Seeking the missed opportunity in Portugal
Expert insight provided by Pedro Cortés, Managing Partner of Lektou


It went more or less unnoticed for the industry the opening of a tender for land-based casino gaming concessions in the gaming areas of Estoril (which includes Lisbon) and Figueira da Foz, in Portugal.

Believing in the news that came out, two candidates submitted proposals for the concession of the Estoril gaming area: the company that currently holds the concession, until at least the end of this year, and a company that already holds an online gaming license (for online machine games).

As read in the news, the latter submitted a proposal – considering all the criteria at stake – that represented 20 million euros more in comparison with the current concessionaire.

The three criteria of the RFP were purely pecuniary: fixed annual consideration, the percentage of GGR stemming from the operation of the casino games and the variable annual consideration.
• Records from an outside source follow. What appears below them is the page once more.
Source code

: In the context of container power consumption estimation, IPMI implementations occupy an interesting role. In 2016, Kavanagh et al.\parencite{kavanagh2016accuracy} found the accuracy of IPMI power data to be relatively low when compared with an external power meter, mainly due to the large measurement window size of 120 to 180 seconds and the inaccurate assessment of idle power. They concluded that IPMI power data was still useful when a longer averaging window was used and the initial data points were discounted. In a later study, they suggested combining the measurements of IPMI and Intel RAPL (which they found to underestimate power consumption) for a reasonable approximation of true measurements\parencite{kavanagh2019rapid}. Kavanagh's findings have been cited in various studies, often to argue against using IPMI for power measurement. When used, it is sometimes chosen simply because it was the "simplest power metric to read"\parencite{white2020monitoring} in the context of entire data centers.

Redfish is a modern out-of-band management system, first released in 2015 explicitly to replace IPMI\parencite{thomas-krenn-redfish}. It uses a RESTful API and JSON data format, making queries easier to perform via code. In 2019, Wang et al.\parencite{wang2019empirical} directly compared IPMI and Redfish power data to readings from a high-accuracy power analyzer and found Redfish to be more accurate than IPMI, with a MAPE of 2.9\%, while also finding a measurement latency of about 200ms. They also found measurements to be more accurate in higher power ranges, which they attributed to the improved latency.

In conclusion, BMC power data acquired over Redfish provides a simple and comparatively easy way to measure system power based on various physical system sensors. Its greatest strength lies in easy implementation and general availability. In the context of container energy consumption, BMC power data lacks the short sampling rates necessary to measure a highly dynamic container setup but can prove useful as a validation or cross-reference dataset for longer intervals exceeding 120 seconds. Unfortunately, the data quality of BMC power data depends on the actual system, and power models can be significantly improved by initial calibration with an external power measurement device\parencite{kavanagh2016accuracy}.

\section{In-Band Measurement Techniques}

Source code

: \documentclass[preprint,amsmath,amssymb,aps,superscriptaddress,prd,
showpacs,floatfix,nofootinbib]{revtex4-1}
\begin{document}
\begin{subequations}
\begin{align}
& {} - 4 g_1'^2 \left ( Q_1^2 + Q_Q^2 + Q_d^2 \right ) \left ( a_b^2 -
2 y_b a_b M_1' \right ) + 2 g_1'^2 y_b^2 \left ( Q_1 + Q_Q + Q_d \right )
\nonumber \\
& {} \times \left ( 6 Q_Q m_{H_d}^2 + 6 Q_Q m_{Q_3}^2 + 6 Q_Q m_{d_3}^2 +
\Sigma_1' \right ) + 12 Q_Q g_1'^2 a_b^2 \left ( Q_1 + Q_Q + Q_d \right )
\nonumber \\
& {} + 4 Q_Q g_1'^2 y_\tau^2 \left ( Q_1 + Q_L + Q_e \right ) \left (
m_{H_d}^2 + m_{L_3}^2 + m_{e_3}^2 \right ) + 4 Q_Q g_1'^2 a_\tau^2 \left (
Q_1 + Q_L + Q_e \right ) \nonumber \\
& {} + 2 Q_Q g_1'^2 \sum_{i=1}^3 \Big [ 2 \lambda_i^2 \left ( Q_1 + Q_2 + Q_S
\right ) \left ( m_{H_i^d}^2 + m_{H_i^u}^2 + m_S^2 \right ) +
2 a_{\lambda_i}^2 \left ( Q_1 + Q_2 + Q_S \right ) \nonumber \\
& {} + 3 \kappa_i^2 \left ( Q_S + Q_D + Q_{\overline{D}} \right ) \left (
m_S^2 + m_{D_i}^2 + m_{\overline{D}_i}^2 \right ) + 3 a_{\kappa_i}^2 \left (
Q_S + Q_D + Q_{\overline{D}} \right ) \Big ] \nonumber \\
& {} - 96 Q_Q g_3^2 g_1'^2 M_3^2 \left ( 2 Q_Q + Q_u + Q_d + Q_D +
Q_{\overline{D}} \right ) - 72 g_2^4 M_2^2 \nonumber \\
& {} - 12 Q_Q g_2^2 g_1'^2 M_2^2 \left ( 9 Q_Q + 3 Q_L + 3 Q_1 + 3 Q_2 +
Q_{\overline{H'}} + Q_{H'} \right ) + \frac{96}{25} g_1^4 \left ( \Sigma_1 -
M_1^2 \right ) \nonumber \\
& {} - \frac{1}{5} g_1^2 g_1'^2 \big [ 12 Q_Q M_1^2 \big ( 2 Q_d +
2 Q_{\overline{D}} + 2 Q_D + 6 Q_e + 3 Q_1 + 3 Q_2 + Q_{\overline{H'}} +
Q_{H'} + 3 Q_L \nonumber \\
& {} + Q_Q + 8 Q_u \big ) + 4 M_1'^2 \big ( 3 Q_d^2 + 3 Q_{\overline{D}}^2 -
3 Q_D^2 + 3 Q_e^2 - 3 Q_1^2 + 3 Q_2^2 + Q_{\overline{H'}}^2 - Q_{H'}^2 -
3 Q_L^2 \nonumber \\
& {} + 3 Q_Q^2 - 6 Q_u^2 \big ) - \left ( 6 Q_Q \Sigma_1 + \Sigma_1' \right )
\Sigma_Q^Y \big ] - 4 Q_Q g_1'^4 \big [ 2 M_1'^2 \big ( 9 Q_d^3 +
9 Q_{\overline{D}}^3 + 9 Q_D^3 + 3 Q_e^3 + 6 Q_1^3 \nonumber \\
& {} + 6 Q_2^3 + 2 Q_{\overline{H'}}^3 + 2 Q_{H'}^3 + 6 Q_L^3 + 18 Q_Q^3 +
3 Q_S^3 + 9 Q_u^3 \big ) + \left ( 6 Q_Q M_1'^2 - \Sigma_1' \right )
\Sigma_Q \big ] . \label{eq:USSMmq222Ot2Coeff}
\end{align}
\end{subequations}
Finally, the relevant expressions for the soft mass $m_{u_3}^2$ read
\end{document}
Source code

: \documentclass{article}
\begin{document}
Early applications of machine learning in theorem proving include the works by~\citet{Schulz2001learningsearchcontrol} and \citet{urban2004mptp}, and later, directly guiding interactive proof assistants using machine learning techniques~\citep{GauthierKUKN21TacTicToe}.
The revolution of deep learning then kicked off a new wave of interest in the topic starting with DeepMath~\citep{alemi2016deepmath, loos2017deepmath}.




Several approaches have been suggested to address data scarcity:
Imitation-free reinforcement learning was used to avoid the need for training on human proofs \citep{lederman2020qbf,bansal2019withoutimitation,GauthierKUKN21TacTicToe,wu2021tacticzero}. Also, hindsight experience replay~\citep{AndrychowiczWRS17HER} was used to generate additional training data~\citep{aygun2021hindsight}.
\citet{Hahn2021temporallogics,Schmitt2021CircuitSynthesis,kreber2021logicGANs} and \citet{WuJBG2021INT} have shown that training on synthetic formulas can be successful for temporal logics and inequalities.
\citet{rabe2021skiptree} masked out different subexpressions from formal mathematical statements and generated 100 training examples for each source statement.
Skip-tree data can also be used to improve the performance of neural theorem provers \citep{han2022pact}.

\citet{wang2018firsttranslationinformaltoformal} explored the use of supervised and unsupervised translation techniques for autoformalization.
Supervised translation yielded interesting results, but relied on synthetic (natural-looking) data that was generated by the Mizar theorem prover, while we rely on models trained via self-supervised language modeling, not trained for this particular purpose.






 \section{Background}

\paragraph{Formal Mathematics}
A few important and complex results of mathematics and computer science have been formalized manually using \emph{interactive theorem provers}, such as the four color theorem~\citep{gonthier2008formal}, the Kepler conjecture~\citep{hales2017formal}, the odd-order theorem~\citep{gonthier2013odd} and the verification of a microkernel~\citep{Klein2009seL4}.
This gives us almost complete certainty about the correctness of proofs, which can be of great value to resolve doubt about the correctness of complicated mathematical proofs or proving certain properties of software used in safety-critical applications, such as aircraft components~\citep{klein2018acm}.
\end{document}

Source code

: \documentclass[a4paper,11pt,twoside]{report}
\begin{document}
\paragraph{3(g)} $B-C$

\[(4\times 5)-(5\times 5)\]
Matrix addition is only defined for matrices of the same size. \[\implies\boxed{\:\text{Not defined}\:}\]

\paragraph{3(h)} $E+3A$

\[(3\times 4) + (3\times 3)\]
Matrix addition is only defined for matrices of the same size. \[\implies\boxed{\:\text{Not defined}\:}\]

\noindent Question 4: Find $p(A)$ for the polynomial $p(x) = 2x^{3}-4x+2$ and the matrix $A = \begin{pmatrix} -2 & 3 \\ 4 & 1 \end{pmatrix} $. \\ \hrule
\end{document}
Everything seems to be based on a purely economic view of a Government that seems uninterested in developing the gaming industry, but solely focused in collecting revenue from an activity that continues to be an absolute reserve of the State. Hence the concession model, under which, the State, not willing to or not having the means to, allows it to be operated by private entities through concession contracts, in the case ofthe gaming areas of Estoril and Figueira da Foz, for a period of 15 years.

A very brief research of the history of industry in Portugal is sufficient to conclude that much or little has changed in terms of public policy since the practice of games in land based casinos was legalized in 1927, through Decree No. 14643 of 3 December 1927.

At that time, and notwithstanding other objectives, the legislature declared that the enactment of the legislation would serve as a means of reducing to a minimum the abuses that were being committed in the illegal gambling activity, protecting the stakeholders by avoiding marginal behaviour, assuming that gambling was a reality against which repressive measures could not fight, and a true intention to minimize theconsequences of the harmful of the activity by taking care of the interests of the families.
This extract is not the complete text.